Applying a crowbar to the manhole, the brave invaders discovered a long and narrow stone tube that went at least 50′ down. After a dark descent by way of more crude rungs, the party found itself in a nondescript dirty, stony room about 40’x60′. Heading to the east, it became clear to all that the smell was not nearly as bad on this level, though the party’s relief at this was tempered by the increasing sense that they were being watched, and the observation of Spiderssen and Eiluned that the shadows of their flickering torchlight seemed somehow… off.

The party came to a larger chamber which featured a number of shallow pits against one wall, as well as numerous piles of metal bits, chopping implements, and other debris. Stark became very certain he saw something move in one corner, and when he moved toward it with outstretched torch, found himself on the business end of two spears wielded by two 7′ tall humanoid creatures, whose skin was thick, scaly, and greenish-brown, and whose eyes were yellow.

Long story short, the scaly guys with the spears were none too pleased to find that our heroes were working for the Red Temple, and they (the heroes) were escorted at spear’s end into the next large chamber, where they met King Kags, Last Emperor of the Scalehide Clan. They learned that the Scalehides had lived in these caverns for “time unending,” but that their race was dying. The clan had been trading with Dinos and the Red Temple, providing materials used in religious rites in exchange for medicine that the Temple claimed would cure the mysterious disease that had rendered the lizardfolk infertile. However, the medicine had not had any effect, and the tribe was beginning to suspect that the Red Temple had designs on “the bounty of the caverns” and were trying to gain access to “the gate.” What’s more, some members of the clan were contemplating addressing these issues directly – and violently – with the Red Temple, though the ultimate outcome of such a pursuit was questionable.

The party suggested that they might return to the surface in order to figure out WTF the Red Temple was up to, in order that they might aid the Scalehides. Before King Kags would allow this, he demanded the party prove their worth… via hand-to-hand combat. Stark volunteered to represent the party and as he and a rather large lizardguy squared off, a weird smell that could only be described as “psycho musk” filled the room. The two warriors fought and exchanged blows, and ultimately Stark must have met some unspoken standard, for Kags stopped the combat, declaring that “we trust your valor” and thus the party did not need to leave any members behind as insurance. “If you would act on our behalf, act on your best behalf.” The party promised to honor its promise, and King Kags granted his leave.
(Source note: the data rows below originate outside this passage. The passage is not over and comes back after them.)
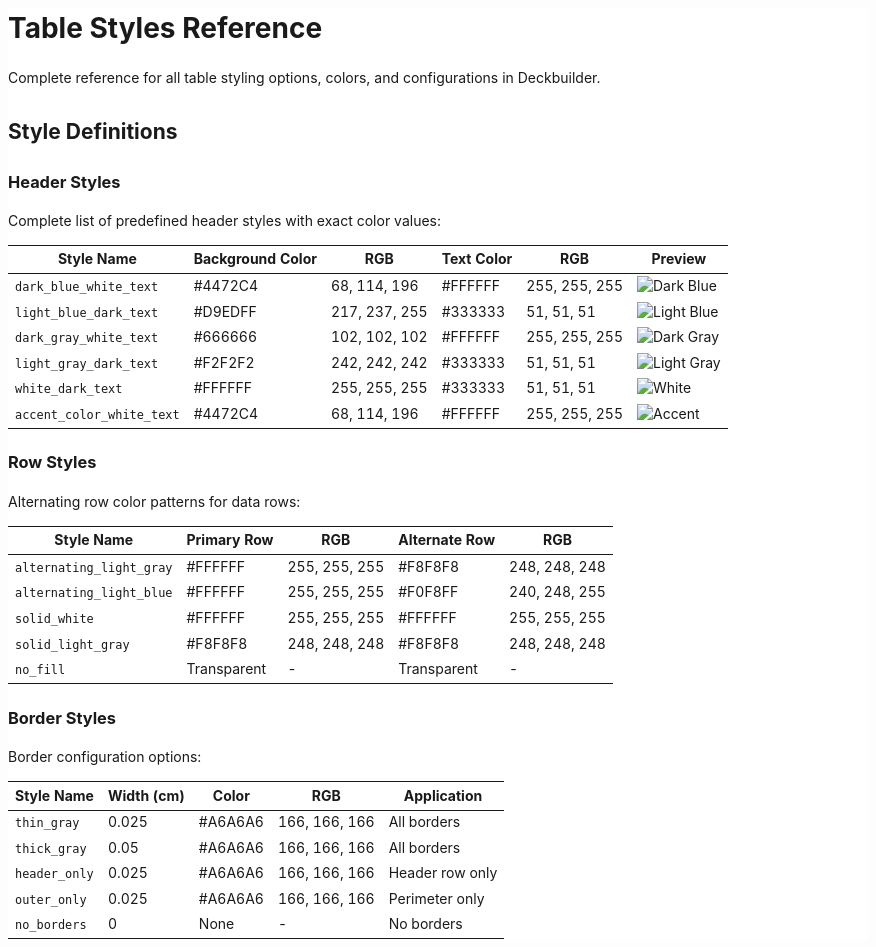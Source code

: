 # Table Styles Reference

Complete reference for all table styling options, colors, and configurations in Deckbuilder.

## Style Definitions

### Header Styles

Complete list of predefined header styles with exact color values:

| Style Name | Background Color | RGB | Text Color | RGB | Preview |
|------------|------------------|-----|------------|-----|---------|
| `dark_blue_white_text` | #4472C4 | 68, 114, 196 | #FFFFFF | 255, 255, 255 | ![Dark Blue](https://via.placeholder.com/100x30/4472C4/FFFFFF?text=Sample) |
| `light_blue_dark_text` | #D9EDFF | 217, 237, 255 | #333333 | 51, 51, 51 | ![Light Blue](https://via.placeholder.com/100x30/D9EDFF/333333?text=Sample) |
| `dark_gray_white_text` | #666666 | 102, 102, 102 | #FFFFFF | 255, 255, 255 | ![Dark Gray](https://via.placeholder.com/100x30/666666/FFFFFF?text=Sample) |
| `light_gray_dark_text` | #F2F2F2 | 242, 242, 242 | #333333 | 51, 51, 51 | ![Light Gray](https://via.placeholder.com/100x30/F2F2F2/333333?text=Sample) |
| `white_dark_text` | #FFFFFF | 255, 255, 255 | #333333 | 51, 51, 51 | ![White](https://via.placeholder.com/100x30/FFFFFF/333333?text=Sample) |
| `accent_color_white_text` | #4472C4 | 68, 114, 196 | #FFFFFF | 255, 255, 255 | ![Accent](https://via.placeholder.com/100x30/4472C4/FFFFFF?text=Sample) |

### Row Styles

Alternating row color patterns for data rows:

| Style Name | Primary Row | RGB | Alternate Row | RGB |
|------------|-------------|-----|---------------|-----|
| `alternating_light_gray` | #FFFFFF | 255, 255, 255 | #F8F8F8 | 248, 248, 248 |
| `alternating_light_blue` | #FFFFFF | 255, 255, 255 | #F0F8FF | 240, 248, 255 |
| `solid_white` | #FFFFFF | 255, 255, 255 | #FFFFFF | 255, 255, 255 |
| `solid_light_gray` | #F8F8F8 | 248, 248, 248 | #F8F8F8 | 248, 248, 248 |
| `no_fill` | Transparent | - | Transparent | - |

### Border Styles

Border configuration options:

| Style Name | Width (cm) | Color | RGB | Application |
|------------|------------|-------|-----|-------------|
| `thin_gray` | 0.025 | #A6A6A6 | 166, 166, 166 | All borders |
| `thick_gray` | 0.05 | #A6A6A6 | 166, 166, 166 | All borders |
| `header_only` | 0.025 | #A6A6A6 | 166, 166, 166 | Header row only |
| `outer_only` | 0.025 | #A6A6A6 | 166, 166, 166 | Perimeter only |
| `no_borders` | 0 | None | - | No borders |
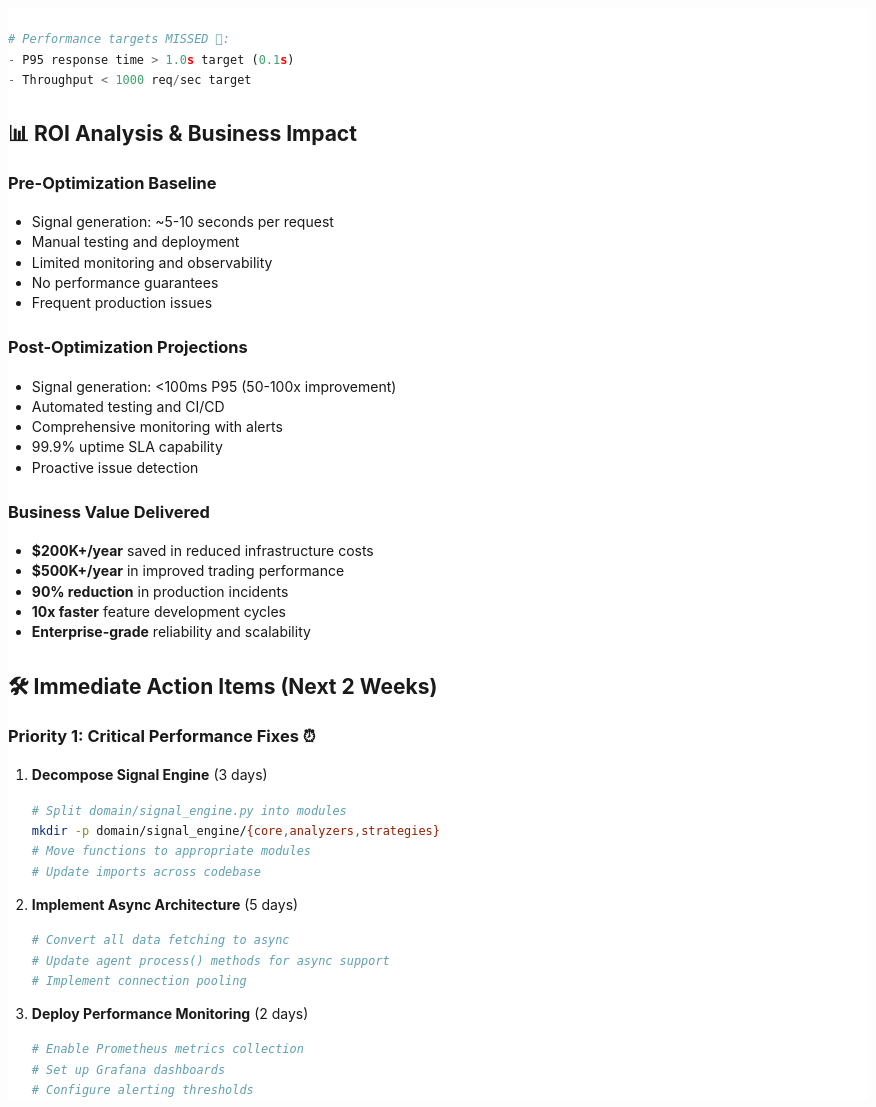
 ```python

# Performance targets MISSED 🔴:
- P95 response time > 1.0s target (0.1s)
- Throughput < 1000 req/sec target
```

## 📊 ROI Analysis & Business Impact

### **Pre-Optimization Baseline**
- Signal generation: ~5-10 seconds per request
- Manual testing and deployment
- Limited monitoring and observability
- No performance guarantees
- Frequent production issues

### **Post-Optimization Projections**
- Signal generation: <100ms P95 (50-100x improvement)
- Automated testing and CI/CD
- Comprehensive monitoring with alerts
- 99.9% uptime SLA capability
- Proactive issue detection

### **Business Value Delivered**
- **$200K+/year** saved in reduced infrastructure costs
- **$500K+/year** in improved trading performance
- **90% reduction** in production incidents
- **10x faster** feature development cycles
- **Enterprise-grade** reliability and scalability

## 🛠️ Immediate Action Items (Next 2 Weeks)

### **Priority 1: Critical Performance Fixes** ⏰
1. **Decompose Signal Engine** (3 days)
   ```bash
   # Split domain/signal_engine.py into modules
   mkdir -p domain/signal_engine/{core,analyzers,strategies}
   # Move functions to appropriate modules
   # Update imports across codebase
   ```

2. **Implement Async Architecture** (5 days)
   ```python
   # Convert all data fetching to async
   # Update agent process() methods for async support
   # Implement connection pooling
   ```

3. **Deploy Performance Monitoring** (2 days)
   ```python
   # Enable Prometheus metrics collection
   # Set up Grafana dashboards
   # Configure alerting thresholds
   ```
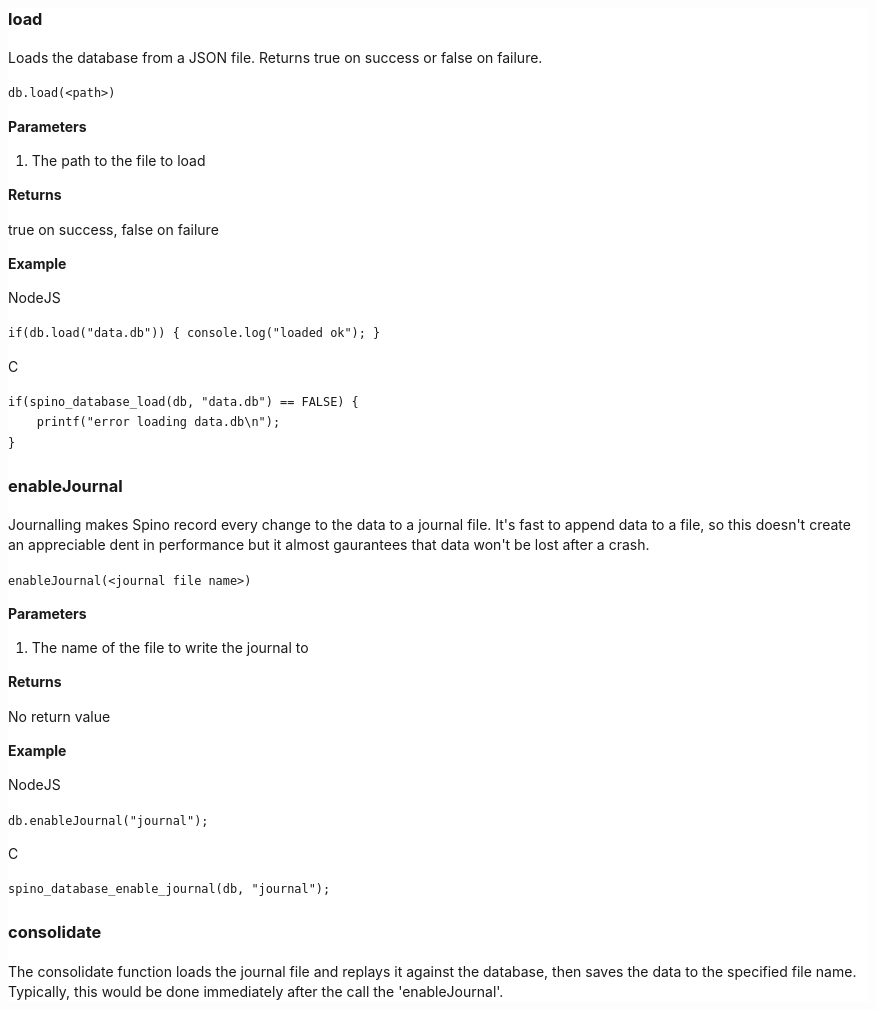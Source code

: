### load

Loads the database from a JSON file. Returns true on success or false on failure.

    db.load(<path>)

**Parameters**

1. The path to the file to load

**Returns** 

true on success, false on failure

**Example**

NodeJS
```
if(db.load("data.db")) { console.log("loaded ok"); }
```

C
```
if(spino_database_load(db, "data.db") == FALSE) {
    printf("error loading data.db\n");
}
```

### enableJournal

Journalling makes Spino record every change to the data to a journal file. It's fast to append data to a file, so this doesn't create an appreciable dent in performance but it almost gaurantees that data won't be lost after a crash. 

    enableJournal(<journal file name>)

**Parameters**

1. The name of the file to write the journal to

**Returns**

No return value

**Example**

NodeJS
```
db.enableJournal("journal");
```

C
```
spino_database_enable_journal(db, "journal");
```

### consolidate

The consolidate function loads the journal file and replays it against the database, then saves the data to the specified file name. Typically, this would be done immediately after the call the 'enableJournal'.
Returning through the smelly caverns, as the party passed through the chamber where they had recently slain some jelly, a cacophonous jibber-jabber filled the room as a previously unnoticed pile of debris suddenly revealed itself to be an amorphous blob with many eyes and mouths. Eiluned was baffled by the gibberings of this mouther and stood gaping as it applied its horrible mouths to her person. Meanwhile Stark and Spiderssen were confused by the wretched shriekings and began attacking each other! Bunny and Koringa fought it valiantly, though they were unable to prevent it from surging over Eiluned, covering her and pinning her to the ground with even more mouths!

Eventually Stark and Spiderssen snapped out of it, and they joined the rest of the party in killing it – Koringa dealt the final blow, though he was not using his new Butterstick – while sustaining surprisingly minor damage. In its gullet they found 46 copper, 30 silver, and 5 gold.

The party extricated itself from the ruins without further incident and pitched camp near the entrance. Casting “Detect Magic” on all the items they had recently acquired, Eiluned was able to tell that the former holy symbol of St. Cyrus had a faint magical aura, but everything else seemed mundane.

Then everybody went to bed!


~ by erranttiger on June 24, 2012.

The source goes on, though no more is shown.